Un año después Rosie y Astorre celebraron el nacimiento de su hijo, Raymonde Zeno. Invitaron a toda la familia de Astorre a la ceremonia del bautizo en la iglesia de San Sebastián.

Cuando el padre Del Vecchio terminó, Valerius, por ser el mayor de los Aprile, levantó su copa de vino para brindar.

—Que todos prosperéis y seáis felices. Y que vuestro hijo crezca con la pasión de Sicilia y el romanticismo norteamericano en el corazón.

Marcantonio levantó su copa y añadió:

—Y si alguna vez quiere participar en algún culebrón, ya sabéis a quién llamar.

Ahora los bancos Aprile eran tan rentables que Marcantonio había establecido una línea de crédito por valor de 20 millones de dólares para poder crear sus propias producciones dramáticas. El y Valerius estaban trabajando juntos en un proyecto basado en el expediente del FBI sobre su padre. A Nicole la idea le parecía horrible, pero ellos estaban seguros de que al Don le hubiera encantado la idea de recibir grandes sumas de dinero a cambio de la escenificación de la leyenda de sus delitos.

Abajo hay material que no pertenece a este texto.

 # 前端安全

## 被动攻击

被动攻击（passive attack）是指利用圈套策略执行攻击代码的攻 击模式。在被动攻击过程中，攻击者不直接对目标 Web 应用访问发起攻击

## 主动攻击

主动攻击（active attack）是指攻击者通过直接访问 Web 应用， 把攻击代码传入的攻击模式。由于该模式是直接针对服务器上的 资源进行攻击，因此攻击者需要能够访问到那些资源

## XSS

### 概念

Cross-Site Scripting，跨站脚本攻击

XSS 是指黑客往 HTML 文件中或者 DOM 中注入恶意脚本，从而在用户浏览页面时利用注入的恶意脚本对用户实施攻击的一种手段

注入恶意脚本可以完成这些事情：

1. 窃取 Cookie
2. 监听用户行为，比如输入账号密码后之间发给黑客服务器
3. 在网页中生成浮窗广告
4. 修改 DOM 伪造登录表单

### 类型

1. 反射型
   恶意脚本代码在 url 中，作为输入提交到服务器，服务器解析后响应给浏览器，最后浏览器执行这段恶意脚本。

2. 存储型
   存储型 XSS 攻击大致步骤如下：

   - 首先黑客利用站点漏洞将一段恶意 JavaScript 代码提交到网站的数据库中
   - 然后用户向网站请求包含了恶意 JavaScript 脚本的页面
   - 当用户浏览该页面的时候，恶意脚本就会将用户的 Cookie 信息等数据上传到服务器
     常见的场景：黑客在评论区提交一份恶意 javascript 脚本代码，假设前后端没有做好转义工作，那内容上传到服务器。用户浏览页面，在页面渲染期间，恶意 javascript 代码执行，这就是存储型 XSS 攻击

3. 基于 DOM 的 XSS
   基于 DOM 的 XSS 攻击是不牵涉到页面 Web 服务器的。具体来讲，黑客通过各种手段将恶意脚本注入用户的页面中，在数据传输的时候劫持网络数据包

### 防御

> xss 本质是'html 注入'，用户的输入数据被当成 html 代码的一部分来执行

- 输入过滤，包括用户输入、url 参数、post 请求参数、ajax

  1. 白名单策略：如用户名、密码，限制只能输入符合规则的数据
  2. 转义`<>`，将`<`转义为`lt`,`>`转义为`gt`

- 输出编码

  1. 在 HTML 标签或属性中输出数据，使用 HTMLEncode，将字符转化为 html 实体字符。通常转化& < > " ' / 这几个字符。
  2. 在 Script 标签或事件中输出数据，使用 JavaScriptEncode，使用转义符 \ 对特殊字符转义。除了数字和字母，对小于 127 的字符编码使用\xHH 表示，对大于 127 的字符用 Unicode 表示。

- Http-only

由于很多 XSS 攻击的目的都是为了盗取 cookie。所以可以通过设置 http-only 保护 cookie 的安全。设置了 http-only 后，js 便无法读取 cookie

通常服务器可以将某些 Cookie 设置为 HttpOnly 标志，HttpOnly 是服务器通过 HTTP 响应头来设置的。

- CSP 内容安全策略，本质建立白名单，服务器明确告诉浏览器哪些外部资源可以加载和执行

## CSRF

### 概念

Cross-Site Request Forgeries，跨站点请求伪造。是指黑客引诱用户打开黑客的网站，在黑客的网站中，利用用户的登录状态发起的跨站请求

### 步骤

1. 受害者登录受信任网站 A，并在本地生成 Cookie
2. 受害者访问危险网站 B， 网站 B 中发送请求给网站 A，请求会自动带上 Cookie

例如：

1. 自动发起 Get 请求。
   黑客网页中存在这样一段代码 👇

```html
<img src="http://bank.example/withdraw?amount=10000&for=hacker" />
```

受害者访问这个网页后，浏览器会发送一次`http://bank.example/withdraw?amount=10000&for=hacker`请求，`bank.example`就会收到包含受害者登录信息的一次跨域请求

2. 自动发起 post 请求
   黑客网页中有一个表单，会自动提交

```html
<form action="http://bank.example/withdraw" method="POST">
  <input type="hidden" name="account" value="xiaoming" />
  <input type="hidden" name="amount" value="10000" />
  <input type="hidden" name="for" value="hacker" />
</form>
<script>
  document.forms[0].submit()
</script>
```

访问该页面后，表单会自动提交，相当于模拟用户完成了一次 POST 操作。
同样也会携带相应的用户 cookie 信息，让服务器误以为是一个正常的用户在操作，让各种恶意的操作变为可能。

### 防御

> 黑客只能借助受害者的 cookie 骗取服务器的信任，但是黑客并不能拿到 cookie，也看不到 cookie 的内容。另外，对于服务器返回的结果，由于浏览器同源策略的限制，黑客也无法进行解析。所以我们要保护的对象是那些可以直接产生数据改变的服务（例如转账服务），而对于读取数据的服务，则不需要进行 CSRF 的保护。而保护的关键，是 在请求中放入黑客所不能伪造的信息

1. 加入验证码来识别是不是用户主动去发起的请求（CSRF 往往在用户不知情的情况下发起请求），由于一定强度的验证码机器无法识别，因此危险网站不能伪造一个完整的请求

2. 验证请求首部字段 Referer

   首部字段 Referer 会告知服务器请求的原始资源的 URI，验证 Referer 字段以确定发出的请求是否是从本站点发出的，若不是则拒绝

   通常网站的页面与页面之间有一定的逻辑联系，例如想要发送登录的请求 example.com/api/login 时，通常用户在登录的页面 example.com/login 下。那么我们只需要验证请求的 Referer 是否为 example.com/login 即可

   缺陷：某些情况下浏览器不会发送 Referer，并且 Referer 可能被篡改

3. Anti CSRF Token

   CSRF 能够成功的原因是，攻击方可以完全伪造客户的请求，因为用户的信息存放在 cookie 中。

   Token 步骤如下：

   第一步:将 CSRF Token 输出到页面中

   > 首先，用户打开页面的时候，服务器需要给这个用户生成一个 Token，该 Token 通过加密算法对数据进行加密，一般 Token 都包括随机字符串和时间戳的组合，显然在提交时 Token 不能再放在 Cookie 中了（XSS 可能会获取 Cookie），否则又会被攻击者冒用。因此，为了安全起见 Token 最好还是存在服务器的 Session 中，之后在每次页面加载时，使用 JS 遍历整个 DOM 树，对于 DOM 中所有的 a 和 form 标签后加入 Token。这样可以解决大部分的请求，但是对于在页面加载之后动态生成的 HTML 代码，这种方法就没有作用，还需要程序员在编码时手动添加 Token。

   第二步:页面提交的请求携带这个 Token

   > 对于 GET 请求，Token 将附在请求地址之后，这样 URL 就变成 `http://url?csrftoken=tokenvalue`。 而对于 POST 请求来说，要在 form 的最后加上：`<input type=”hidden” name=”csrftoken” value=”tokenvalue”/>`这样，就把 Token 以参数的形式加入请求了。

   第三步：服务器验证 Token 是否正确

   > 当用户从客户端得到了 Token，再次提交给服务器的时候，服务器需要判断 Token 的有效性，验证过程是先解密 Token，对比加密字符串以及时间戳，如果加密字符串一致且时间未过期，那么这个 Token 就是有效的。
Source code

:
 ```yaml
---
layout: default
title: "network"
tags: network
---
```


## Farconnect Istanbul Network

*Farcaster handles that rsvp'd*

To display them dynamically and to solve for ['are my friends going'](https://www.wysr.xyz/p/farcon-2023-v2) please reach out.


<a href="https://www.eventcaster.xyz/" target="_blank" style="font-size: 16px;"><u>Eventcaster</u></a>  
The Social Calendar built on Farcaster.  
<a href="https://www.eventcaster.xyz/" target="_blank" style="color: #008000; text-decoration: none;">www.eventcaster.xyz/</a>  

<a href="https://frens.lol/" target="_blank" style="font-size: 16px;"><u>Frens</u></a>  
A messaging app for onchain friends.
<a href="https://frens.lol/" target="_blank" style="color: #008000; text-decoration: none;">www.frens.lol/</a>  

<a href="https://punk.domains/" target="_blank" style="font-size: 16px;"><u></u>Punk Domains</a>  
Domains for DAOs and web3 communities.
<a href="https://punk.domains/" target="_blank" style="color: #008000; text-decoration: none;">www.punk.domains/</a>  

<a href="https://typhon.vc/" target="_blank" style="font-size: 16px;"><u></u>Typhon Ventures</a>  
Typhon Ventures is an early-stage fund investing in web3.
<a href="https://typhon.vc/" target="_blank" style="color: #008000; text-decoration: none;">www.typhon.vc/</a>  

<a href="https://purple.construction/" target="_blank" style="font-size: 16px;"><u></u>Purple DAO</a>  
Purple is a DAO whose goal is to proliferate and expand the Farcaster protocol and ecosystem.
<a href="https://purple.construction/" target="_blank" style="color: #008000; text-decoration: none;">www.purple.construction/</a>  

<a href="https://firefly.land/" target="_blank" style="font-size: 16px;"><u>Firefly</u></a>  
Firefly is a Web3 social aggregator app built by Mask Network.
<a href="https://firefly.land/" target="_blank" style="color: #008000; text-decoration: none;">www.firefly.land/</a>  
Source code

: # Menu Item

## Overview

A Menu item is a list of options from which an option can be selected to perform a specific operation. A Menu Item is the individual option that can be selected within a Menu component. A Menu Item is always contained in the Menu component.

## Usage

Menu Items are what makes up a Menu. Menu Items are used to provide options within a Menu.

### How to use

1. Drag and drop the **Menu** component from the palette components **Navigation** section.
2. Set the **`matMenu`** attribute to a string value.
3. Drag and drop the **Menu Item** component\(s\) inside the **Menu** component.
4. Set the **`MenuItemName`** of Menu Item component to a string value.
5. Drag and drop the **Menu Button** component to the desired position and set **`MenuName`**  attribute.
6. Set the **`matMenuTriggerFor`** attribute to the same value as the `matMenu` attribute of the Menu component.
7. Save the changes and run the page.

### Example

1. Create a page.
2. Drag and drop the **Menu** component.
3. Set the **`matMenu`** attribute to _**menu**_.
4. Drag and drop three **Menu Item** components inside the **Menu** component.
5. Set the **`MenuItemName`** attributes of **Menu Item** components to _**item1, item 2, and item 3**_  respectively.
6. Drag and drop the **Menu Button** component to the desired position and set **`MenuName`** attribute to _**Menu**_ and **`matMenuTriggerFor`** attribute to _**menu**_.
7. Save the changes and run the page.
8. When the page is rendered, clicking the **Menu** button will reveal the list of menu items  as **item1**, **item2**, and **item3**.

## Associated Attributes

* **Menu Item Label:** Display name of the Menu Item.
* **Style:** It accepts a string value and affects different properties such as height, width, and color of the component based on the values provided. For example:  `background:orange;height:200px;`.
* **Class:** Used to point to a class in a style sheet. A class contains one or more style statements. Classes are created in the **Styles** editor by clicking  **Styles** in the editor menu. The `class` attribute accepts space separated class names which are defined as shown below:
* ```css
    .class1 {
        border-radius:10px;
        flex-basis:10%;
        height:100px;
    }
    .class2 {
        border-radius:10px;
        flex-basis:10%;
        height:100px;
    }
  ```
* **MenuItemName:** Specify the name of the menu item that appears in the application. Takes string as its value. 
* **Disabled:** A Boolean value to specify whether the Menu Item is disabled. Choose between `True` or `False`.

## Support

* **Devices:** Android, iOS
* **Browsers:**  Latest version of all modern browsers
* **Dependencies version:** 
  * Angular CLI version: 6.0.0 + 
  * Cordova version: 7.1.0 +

—De sus «presuntos» delitos —les corrigió Nicole.

Astorre se extrañó de que el tema siguiera suscitando interés. La vieja Mafia había muerto. Los grandes dones habían alcanzado sus objetivos y se habían mezclado hábilmente con la sociedad, tal como hacen siempre los mejores criminales. Los pocos aspirantes que todavía quedaban constituían un lamentable surtido de delincuentes de segunda fila y ladronzuelos de pacotilla, ¿Por qué se iba uno a molestar en montar negocios ilegales, siendo así que resultaba mucho más fácil robar millones creando tu propia empresa y vendiendo acciones a la gente?

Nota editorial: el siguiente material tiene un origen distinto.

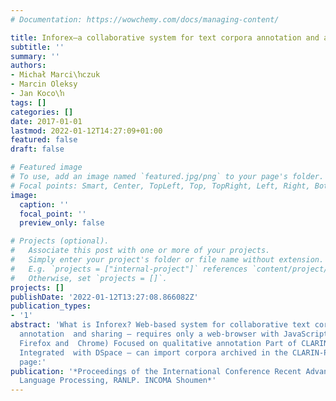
 ```yaml
---
# Documentation: https://wowchemy.com/docs/managing-content/

title: Inforex—a collaborative system for text corpora annotation and analysis
subtitle: ''
summary: ''
authors:
- Michał Marci\ŉczuk
- Marcin Oleksy
- Jan Koco\ŉ
tags: []
categories: []
date: 2017-01-01
lastmod: 2022-01-12T14:27:09+01:00
featured: false
draft: false

# Featured image
# To use, add an image named `featured.jpg/png` to your page's folder.
# Focal points: Smart, Center, TopLeft, Top, TopRight, Left, Right, BottomLeft, Bottom, BottomRight.
image:
  caption: ''
  focal_point: ''
  preview_only: false

# Projects (optional).
#   Associate this post with one or more of your projects.
#   Simply enter your project's folder or file name without extension.
#   E.g. `projects = ["internal-project"]` references `content/project/deep-learning/index.md`.
#   Otherwise, set `projects = []`.
projects: []
publishDate: '2022-01-12T13:27:08.866082Z'
publication_types:
- '1'
abstract: 'What is Inforex? Web-based system for collaborative text corpora management,
  annotation  and sharing — requires only a web-browser with JavaScript support (suggested
  Firefox and  Chrome) Focused on qualitative annotation Part of CLARIN-PL infrastructure
  Integrated  with DSpace — can import corpora archived in the CLARIN-PL DSpace. Web
  page:'
publication: '*Proceedings of the International Conference Recent Advances in Natural
  Language Processing, RANLP. INCOMA Shoumen*'
---
```


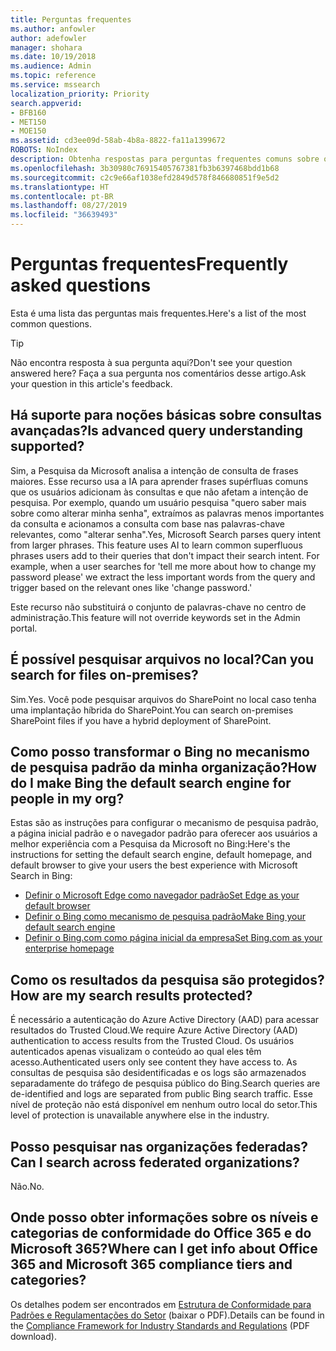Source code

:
 ```yaml
---
title: Perguntas frequentes
ms.author: anfowler
author: adefowler
manager: shohara
ms.date: 10/19/2018
ms.audience: Admin
ms.topic: reference
ms.service: mssearch
localization_priority: Priority
search.appverid:
- BFB160
- MET150
- MOE150
ms.assetid: cd3ee09d-58ab-4b8a-8822-fa11a1399672
ROBOTS: NoIndex
description: Obtenha respostas para perguntas frequentes comuns sobre o Enterprise Search e a Pesquisa da Microsoft
ms.openlocfilehash: 3b30980c76915405767381fb3b6397468bdd1b68
ms.sourcegitcommit: c2c9e66af1038efd2849d578f846680851f9e5d2
ms.translationtype: HT
ms.contentlocale: pt-BR
ms.lasthandoff: 08/27/2019
ms.locfileid: "36639493"
---
```

# <a name="frequently-asked-questions"></a><span data-ttu-id="ea414-103">Perguntas frequentes</span><span class="sxs-lookup"><span data-stu-id="ea414-103">Frequently asked questions</span></span>

<span data-ttu-id="ea414-104">Esta é uma lista das perguntas mais frequentes.</span><span class="sxs-lookup"><span data-stu-id="ea414-104">Here's a list of the most common questions.</span></span>

> [!TIP]
> <span data-ttu-id="ea414-105">Não encontra resposta à sua pergunta aqui?</span><span class="sxs-lookup"><span data-stu-id="ea414-105">Don't see your question answered here?</span></span> <span data-ttu-id="ea414-106">Faça a sua pergunta nos comentários desse artigo.</span><span class="sxs-lookup"><span data-stu-id="ea414-106">Ask your question in this article's feedback.</span></span>

## <a name="is-advanced-query-understanding-supported"></a><span data-ttu-id="ea414-107">Há suporte para noções básicas sobre consultas avançadas?</span><span class="sxs-lookup"><span data-stu-id="ea414-107">Is advanced query understanding supported?</span></span>

<span data-ttu-id="ea414-p102">Sim, a Pesquisa da Microsoft analisa a intenção de consulta de frases maiores. Esse recurso usa a IA para aprender frases supérfluas comuns que os usuários adicionam às consultas e que não afetam a intenção de pesquisa. Por exemplo, quando um usuário pesquisa "quero saber mais sobre como alterar minha senha", extraímos as palavras menos importantes da consulta e acionamos a consulta com base nas palavras-chave relevantes, como "alterar senha".</span><span class="sxs-lookup"><span data-stu-id="ea414-p102">Yes, Microsoft Search parses query intent from larger phrases. This feature uses AI to learn common superfluous phrases users add to their queries that don't impact their search intent. For example, when a user searches for 'tell me more about how to change my password please' we extract the less important words from the query and trigger based on the relevant ones like 'change password.'</span></span>
  
<span data-ttu-id="ea414-111">Este recurso não substituirá o conjunto de palavras-chave no centro de administração.</span><span class="sxs-lookup"><span data-stu-id="ea414-111">This feature will not override keywords set in the Admin portal.</span></span>
  
## <a name="can-you-search-for-files-on-premises"></a><span data-ttu-id="ea414-112">É possível pesquisar arquivos no local?</span><span class="sxs-lookup"><span data-stu-id="ea414-112">Can you search for files on-premises?</span></span>

<span data-ttu-id="ea414-113">Sim.</span><span class="sxs-lookup"><span data-stu-id="ea414-113">Yes.</span></span> <span data-ttu-id="ea414-114">Você pode pesquisar arquivos do SharePoint no local caso tenha uma implantação híbrida do SharePoint.</span><span class="sxs-lookup"><span data-stu-id="ea414-114">You can search on-premises SharePoint files if you have a hybrid deployment of SharePoint.</span></span>
  
## <a name="how-do-i-make-bing-the-default-search-engine-for-people-in-my-org"></a><span data-ttu-id="ea414-115">Como posso transformar o Bing no mecanismo de pesquisa padrão da minha organização?</span><span class="sxs-lookup"><span data-stu-id="ea414-115">How do I make Bing the default search engine for people in my org?</span></span>

<span data-ttu-id="ea414-116">Estas são as instruções para configurar o mecanismo de pesquisa padrão, a página inicial padrão e o navegador padrão para oferecer aos usuários a melhor experiência com a Pesquisa da Microsoft no Bing:</span><span class="sxs-lookup"><span data-stu-id="ea414-116">Here's the instructions for setting the default search engine, default homepage, and default browser to give your users the best experience with Microsoft Search in Bing:</span></span>

- [<span data-ttu-id="ea414-117">Definir o Microsoft Edge como navegador padrão</span><span class="sxs-lookup"><span data-stu-id="ea414-117">Set Edge as your default browser</span></span>](set-default-browser.md)
- [<span data-ttu-id="ea414-118">Definir o Bing como mecanismo de pesquisa padrão</span><span class="sxs-lookup"><span data-stu-id="ea414-118">Make Bing your default search engine</span></span>](set-default-search-engine.md)
- [<span data-ttu-id="ea414-119">Definir o Bing.com como página inicial da empresa</span><span class="sxs-lookup"><span data-stu-id="ea414-119">Set Bing.com as your enterprise homepage</span></span>](set-default-homepage.md)

  
## <a name="how-are-my-search-results-protected"></a><span data-ttu-id="ea414-120">Como os resultados da pesquisa são protegidos?</span><span class="sxs-lookup"><span data-stu-id="ea414-120">How are my search results protected?</span></span>

<span data-ttu-id="ea414-121">É necessário a autenticação do Azure Active Directory (AAD) para acessar resultados do Trusted Cloud.</span><span class="sxs-lookup"><span data-stu-id="ea414-121">We require Azure Active Directory (AAD) authentication to access results from the Trusted Cloud.</span></span> <span data-ttu-id="ea414-122">Os usuários autenticados apenas visualizam o conteúdo ao qual eles têm acesso.</span><span class="sxs-lookup"><span data-stu-id="ea414-122">Authenticated users only see content they have access to.</span></span> <span data-ttu-id="ea414-123">As consultas de pesquisa são desidentificadas e os logs são armazenados separadamente do tráfego de pesquisa público do Bing.</span><span class="sxs-lookup"><span data-stu-id="ea414-123">Search queries are de-identified and logs are separated from public Bing search traffic.</span></span> <span data-ttu-id="ea414-124">Esse nível de proteção não está disponível em nenhum outro local do setor.</span><span class="sxs-lookup"><span data-stu-id="ea414-124">This level of protection is unavailable anywhere else in the industry.</span></span>

## <a name="can-i-search-across-federated-organizations"></a><span data-ttu-id="ea414-125">Posso pesquisar nas organizações federadas?</span><span class="sxs-lookup"><span data-stu-id="ea414-125">Can I search across federated organizations?</span></span>

<span data-ttu-id="ea414-126">Não.</span><span class="sxs-lookup"><span data-stu-id="ea414-126">No.</span></span>

## <a name="where-can-i-get-info-about-office-365-and-microsoft-365-compliance-tiers-and-categories"></a><span data-ttu-id="ea414-127">Onde posso obter informações sobre os níveis e categorias de conformidade do Office 365 e do Microsoft 365?</span><span class="sxs-lookup"><span data-stu-id="ea414-127">Where can I get info about Office 365 and Microsoft 365 compliance tiers and categories?</span></span>

<span data-ttu-id="ea414-128">Os detalhes podem ser encontrados em [Estrutura de Conformidade para Padrões e Regulamentações do Setor](https://download.microsoft.com/download/B/2/7/B27B3EF3-8849-4C18-8BA4-5AD755728620/Compliance%20Framework_customer%20guidance.pdf) (baixar o PDF).</span><span class="sxs-lookup"><span data-stu-id="ea414-128">Details can be found in the [Compliance Framework for Industry Standards and Regulations](https://download.microsoft.com/download/B/2/7/B27B3EF3-8849-4C18-8BA4-5AD755728620/Compliance%20Framework_customer%20guidance.pdf) (PDF download).</span></span>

—Oye, Astorre —dijo Marcantonio—, ¿crees que podrías ser el asesor especial de nuestra producción? Queremos que sea lo más verídica posible.

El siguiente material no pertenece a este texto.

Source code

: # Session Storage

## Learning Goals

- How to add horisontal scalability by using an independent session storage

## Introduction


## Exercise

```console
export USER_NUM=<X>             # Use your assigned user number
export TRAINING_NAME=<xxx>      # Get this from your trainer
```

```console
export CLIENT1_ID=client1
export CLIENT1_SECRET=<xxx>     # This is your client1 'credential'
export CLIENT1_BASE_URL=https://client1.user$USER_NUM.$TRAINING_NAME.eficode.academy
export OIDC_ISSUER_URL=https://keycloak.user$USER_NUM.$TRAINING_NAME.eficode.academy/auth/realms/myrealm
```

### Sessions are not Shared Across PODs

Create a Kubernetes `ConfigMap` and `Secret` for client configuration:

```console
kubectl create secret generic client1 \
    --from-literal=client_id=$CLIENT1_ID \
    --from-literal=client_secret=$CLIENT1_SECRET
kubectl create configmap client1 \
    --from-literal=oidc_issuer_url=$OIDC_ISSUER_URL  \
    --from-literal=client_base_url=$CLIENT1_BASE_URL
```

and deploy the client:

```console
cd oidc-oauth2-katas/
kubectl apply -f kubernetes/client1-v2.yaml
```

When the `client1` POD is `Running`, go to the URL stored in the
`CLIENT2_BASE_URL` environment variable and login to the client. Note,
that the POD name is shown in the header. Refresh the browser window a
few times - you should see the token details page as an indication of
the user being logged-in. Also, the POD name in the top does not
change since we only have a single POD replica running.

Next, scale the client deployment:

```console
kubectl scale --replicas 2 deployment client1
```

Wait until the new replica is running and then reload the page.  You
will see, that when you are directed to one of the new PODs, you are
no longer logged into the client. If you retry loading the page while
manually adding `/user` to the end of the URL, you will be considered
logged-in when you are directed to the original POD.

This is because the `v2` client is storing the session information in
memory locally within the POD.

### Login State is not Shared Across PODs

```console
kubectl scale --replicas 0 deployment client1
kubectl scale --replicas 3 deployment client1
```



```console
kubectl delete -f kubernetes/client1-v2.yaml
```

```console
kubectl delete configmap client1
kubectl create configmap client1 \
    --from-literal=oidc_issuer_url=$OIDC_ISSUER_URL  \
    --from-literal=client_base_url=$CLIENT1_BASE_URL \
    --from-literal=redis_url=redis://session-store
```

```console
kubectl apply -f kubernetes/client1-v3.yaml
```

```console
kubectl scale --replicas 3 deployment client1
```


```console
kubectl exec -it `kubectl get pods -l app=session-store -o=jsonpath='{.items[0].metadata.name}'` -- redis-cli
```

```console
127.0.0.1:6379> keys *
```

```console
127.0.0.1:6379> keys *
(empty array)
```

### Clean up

—Pues claro —contesto Astorre, sonriendo—. Le diré a mi agente que se ponga en contacto contigo.

Aquella noche en la cama, Rosie se volvió hacia Astorre.

—¿Crees que alguna vez querrás regresar?

—¿Adónde? —preguntó Astorre—. ¿A Nueva York? ¿A Estados Unidos?

—Ya sabes —dijo Rosie con cierta vacilación—. A tu antigua vida.

—Éste es el lugar que me corresponde, aquí, a tu lado.

—Ya —dijo Rosie—, pero ¿y el niño? ¿No crees que se merece conocer todo lo que Estados Unidos le puede ofrecer?

Astorre se imaginó a Raymonde corriendo por las lomas de la campiña, comiendo aceitunas de los toneles y oyendo las historias de los grandes dones y de la antigua Sicilia. Estaba deseando contarle a su hijo aquellas historias. Y sin embargo sabía que aquellos mitos no serían suficiente.

Algún día su hijo se iría a América, una tierra de venganzas, compasión y espléndidas posibilidades.